* [Task directions] Only the lines from the beginning of the data through the line holding "item in Azure DevOps.</span></span>" belong in the answer, printed exactly and without pictures.

* [Source information]

Start of Block

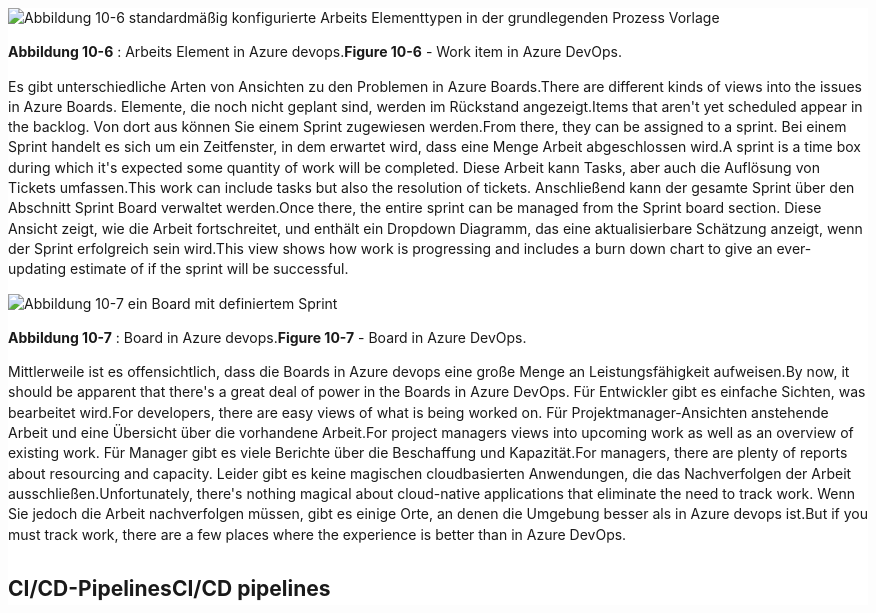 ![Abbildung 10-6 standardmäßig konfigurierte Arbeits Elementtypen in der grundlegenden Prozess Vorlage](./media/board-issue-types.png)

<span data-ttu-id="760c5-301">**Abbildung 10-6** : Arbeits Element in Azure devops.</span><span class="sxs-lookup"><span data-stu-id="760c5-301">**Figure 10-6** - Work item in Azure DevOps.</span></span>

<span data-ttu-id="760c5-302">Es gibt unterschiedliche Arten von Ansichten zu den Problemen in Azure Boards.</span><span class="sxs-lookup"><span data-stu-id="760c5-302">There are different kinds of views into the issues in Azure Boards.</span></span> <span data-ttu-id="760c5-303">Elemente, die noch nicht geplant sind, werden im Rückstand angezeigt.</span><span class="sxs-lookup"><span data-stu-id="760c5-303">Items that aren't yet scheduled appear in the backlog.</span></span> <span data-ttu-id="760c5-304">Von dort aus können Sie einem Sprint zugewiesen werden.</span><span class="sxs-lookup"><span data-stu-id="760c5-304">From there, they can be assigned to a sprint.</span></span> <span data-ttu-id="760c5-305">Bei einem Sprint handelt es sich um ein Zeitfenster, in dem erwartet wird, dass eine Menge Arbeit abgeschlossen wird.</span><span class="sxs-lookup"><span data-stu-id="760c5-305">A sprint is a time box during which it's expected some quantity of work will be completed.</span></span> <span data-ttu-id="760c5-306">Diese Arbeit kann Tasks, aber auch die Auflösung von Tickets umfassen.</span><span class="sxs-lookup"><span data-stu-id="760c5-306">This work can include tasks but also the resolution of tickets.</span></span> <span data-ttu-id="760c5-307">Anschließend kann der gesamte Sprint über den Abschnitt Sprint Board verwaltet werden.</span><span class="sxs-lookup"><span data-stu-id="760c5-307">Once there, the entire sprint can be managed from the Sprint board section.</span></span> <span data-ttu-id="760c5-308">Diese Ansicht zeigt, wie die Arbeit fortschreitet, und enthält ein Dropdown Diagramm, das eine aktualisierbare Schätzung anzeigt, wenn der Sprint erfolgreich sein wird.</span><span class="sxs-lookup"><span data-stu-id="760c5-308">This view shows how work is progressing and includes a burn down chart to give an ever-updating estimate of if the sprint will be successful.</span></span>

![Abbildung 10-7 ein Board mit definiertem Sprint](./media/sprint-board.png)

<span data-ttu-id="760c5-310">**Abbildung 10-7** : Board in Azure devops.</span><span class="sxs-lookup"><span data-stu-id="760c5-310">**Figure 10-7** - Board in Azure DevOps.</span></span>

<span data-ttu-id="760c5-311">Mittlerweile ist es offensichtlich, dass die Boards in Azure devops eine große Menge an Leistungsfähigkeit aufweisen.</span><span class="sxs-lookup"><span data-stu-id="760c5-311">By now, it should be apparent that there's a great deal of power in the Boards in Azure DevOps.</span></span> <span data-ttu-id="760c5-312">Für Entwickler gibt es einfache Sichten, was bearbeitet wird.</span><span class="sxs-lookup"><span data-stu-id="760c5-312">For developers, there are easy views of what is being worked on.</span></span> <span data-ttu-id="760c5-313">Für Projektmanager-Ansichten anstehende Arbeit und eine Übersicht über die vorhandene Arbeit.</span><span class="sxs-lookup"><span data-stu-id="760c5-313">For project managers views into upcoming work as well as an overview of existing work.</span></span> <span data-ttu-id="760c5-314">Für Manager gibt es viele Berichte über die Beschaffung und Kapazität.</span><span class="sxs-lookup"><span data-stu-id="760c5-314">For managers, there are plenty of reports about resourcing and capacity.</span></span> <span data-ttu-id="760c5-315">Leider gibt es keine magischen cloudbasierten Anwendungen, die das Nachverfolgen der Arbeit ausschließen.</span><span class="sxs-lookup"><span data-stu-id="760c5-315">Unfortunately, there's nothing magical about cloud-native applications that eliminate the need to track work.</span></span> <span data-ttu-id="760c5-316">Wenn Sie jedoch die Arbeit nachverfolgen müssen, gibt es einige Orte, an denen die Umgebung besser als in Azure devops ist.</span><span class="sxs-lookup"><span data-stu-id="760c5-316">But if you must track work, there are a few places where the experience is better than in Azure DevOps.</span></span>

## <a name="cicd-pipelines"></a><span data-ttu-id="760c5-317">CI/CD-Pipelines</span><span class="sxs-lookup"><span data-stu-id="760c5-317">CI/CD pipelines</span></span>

End of Block

* [Your solution]
 ![Abbildung 10-6 standardmäßig konfigurierte Arbeits Elementtypen in der grundlegenden Prozess Vorlage](./media/board-issue-types.png)

<span data-ttu-id="760c5-301">**Abbildung 10-6** : Arbeits Element in Azure devops.</span><span class="sxs-lookup"><span data-stu-id="760c5-301">**Figure 10-6** - Work item in Azure DevOps.</span></span>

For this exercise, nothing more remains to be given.